Note that the JNDI name for the service bean is specified in the WebLogic EJB deployment descriptor weblogic-ejb-jar.xml (see Listing 7) for portfolioservice.jar.

Exception Handling
When using the WebLogic client API, any exception generated by the service manifests itself as a weblogic.soap.Soap Fault exception at the client. If a user, "tom", exists in the system, then CreateUser dumps the following, including the SOAP fault to stdout.

User tom NOT created!
Fault Code: Client
Fault String: java.rmi.RemoteException
Fault Detail: Application fault:
java.rmi.RemoteException: EJB Exception: ;
nested exception is:javax.ejb.EJBException
- with nested exception:
[com.axyssolutions.ejb.UserManagerException:
User tom already exists!]
(deeper stack trace omitted)

WebLogic uses the class name of the exception thrown by the EJB container, in this case java.rmi.RemoteException, as the fault string and throws in the stack trace as the fault detail for good measure.

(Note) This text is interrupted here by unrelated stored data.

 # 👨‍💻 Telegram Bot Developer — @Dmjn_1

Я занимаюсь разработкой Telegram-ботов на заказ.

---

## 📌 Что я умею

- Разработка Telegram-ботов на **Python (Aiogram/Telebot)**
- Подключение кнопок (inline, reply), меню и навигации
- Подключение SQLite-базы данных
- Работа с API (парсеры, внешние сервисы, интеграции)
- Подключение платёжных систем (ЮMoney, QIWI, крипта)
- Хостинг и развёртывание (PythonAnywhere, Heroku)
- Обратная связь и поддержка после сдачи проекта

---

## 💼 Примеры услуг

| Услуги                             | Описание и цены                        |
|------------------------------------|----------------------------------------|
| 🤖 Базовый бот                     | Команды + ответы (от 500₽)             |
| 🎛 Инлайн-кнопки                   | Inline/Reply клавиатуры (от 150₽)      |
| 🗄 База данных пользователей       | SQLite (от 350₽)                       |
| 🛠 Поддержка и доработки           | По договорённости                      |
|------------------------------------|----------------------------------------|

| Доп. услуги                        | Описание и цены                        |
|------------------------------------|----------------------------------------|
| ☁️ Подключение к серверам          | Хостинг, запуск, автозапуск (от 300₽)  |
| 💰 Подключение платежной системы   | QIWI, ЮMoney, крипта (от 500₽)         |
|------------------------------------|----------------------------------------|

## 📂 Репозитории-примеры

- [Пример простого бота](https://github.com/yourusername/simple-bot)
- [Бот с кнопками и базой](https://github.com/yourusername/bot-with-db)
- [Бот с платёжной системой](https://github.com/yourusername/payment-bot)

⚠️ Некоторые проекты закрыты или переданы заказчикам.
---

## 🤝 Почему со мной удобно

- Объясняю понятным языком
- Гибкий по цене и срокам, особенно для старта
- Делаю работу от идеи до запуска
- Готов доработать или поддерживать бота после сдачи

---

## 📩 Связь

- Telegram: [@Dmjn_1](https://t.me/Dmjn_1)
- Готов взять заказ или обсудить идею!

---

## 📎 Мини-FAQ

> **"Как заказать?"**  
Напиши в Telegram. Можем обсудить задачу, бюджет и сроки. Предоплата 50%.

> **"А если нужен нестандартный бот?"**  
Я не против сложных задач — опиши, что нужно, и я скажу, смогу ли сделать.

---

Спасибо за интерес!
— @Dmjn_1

Ordinarily, it should be possible for a service to specify information for these fault attributes. This is explored in more detail later.

To EJB or Not to EJB
Most J2EE-based implementations use servlets to map incoming SOAP messages to invocations on a Web service. In this context, a "Web service" is the physical manifestation of executing code. In WebLogic, it happens to be a stateless session bean activated in its EJB container. But this isn't always the case in other implementations. For instance, WebSphere and GLUE (from The Mind Electric) also allow a simple JavaBean or class to act as the Web service as well.

Discovering which operations a stateless session bean exposes is a matter of inspecting its remote interface. When a Java class is used to represent the service, its public methods can be introspected under the assumption that all of them are part of the service interface. Either way, these methods, with their signatures, can be specified as operations in the corresponding WSDL. One advantage of using a Java class is that only one instance must be created when the service is stateless.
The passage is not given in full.